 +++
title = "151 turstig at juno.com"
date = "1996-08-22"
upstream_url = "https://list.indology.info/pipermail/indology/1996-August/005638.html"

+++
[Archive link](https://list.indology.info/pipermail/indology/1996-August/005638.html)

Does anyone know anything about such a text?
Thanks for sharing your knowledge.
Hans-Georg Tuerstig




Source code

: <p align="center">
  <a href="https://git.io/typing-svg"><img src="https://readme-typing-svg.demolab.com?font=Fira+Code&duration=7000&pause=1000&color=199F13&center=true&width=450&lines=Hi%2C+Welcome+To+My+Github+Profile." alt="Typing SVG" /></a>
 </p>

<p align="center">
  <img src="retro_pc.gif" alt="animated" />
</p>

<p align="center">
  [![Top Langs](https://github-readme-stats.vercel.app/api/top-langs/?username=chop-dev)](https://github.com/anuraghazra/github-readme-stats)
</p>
---+---
**Task statement:** Extract every line containing the string "html" from the data above.

**Expected answer:**
upstream_url = "https://list.indology.info/pipermail/indology/1996-August/005638.html"
[Archive link](https://list.indology.info/pipermail/indology/1996-August/005638.html)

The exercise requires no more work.